Las empresas de dominación que precipitan los mestizajes o, en cierto momento, los paralizan y los borran, se ejercen a muy diversas escalas. Pueden ser locales (México), regionales (Nueva España), coloniales (las relaciones con la metrópoli), pero igualmente globales (la monarquía). A la monarquía católica y a la mezcla de sus mundos las recorren así miríadas de interacciones que nos devuelven a formas múltiples y móviles de dominación.94 ¿En qué medida se inscriben estos vínculos en una estrategia de conjunto, por más ambiciosa que sea? La Iglesia, la Corona, la administración ibérica ¿alimentan un gran propósito global al que una infinidad de “historias locales”95 se oponen? En presencia de realidades mucho más complejas, ¿dónde nos encontramos nosotros?

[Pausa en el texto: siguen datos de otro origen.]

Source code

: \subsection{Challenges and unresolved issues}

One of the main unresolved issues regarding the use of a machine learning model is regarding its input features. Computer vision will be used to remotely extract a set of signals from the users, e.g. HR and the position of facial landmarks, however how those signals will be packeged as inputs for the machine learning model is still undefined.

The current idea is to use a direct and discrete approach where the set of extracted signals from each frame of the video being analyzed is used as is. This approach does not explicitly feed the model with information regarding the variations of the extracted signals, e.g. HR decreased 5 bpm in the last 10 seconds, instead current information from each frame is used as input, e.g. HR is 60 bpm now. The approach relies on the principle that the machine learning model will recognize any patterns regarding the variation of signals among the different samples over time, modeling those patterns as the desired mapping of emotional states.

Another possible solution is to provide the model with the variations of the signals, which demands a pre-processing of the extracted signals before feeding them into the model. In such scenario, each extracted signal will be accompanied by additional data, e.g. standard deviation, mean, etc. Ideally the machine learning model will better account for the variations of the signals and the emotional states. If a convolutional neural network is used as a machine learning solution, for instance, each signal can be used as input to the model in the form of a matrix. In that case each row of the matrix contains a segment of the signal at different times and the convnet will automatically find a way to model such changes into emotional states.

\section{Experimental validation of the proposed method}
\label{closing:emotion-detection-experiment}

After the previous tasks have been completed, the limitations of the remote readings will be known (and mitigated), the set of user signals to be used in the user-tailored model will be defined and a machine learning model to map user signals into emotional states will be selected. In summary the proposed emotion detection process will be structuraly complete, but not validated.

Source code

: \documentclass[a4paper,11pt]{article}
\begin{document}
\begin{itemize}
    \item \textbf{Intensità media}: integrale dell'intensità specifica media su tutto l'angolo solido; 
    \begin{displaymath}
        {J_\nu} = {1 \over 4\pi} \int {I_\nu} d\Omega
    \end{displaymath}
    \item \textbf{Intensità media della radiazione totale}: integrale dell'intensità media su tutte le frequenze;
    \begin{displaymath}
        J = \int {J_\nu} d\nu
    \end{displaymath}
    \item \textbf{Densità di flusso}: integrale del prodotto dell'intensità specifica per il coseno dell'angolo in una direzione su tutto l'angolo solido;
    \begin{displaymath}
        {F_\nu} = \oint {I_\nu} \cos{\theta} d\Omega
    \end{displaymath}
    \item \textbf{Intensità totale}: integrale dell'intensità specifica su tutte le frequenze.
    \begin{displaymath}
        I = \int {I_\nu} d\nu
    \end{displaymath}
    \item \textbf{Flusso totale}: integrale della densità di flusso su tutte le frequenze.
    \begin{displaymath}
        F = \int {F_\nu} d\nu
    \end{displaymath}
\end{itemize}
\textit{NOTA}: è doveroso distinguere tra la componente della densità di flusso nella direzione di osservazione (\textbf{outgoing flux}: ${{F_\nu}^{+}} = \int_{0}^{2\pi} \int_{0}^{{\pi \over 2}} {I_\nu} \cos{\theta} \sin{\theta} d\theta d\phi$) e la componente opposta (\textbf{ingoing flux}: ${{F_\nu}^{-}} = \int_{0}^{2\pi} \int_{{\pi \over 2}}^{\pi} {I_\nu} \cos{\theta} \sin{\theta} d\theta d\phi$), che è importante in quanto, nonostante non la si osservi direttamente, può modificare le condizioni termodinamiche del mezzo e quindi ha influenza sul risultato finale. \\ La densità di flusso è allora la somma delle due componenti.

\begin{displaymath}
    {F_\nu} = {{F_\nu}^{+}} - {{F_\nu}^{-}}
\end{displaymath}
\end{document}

En este contexto histórico, y retomando una reflexión que inicié en mis anteriores trabajos, me pregunto por la proliferación de los mestizajes —pero también por su limitación— en sociedades sometidas a una dominación de ambiciones universales.96 Sin duda, la pregunta es hoy en día crucial. Si se plantea de manera general, “choque de civilizaciones” y mezcla de sociedades son temas que nos remiten invariablemente a la escena contemporánea, ya sea que identifiquemos mundialización con “imperio norteamericano” o que nos preguntemos por la homogenización de las sociedades y de los modos de vida en el planeta.97
Nada nos asegura que los procesos en acción dentro de la monarquía hayan estado directamente en la fuente de las transformaciones que acompañaron el fin del siglo XX. La búsqueda de los orígenes es una vieja obsesión de la historiografía occidental que, si no ha perdido su encanto, alcanza pronto sus límites. El ejemplo del indio Domingo Chimalpahin nos anima más bien a visitar “las cuatro partes del mundo” con las herramientas de la historia y de la curiosidad del cronista y, por lo tanto, a despejar archivos, a extraer, de imágenes y textos, otro pasado que permanece atascado en las páginas reconstruidas por otras formas de historia. Ese pasado, tejido con “historias conectadas”, si no es más revelador ni más auténtico que las versiones que lo han antecedido, provoca preguntas que, con la distancia crítica que imponen los siglos y los océanos, confirman frecuentemente las nuestras. Estas cuestiones desbordan ampliamente el campo de la economía, de las tecnologías y de las comunicaciones en el que habitualmente se encierran los expertos de la mundialización contemporánea.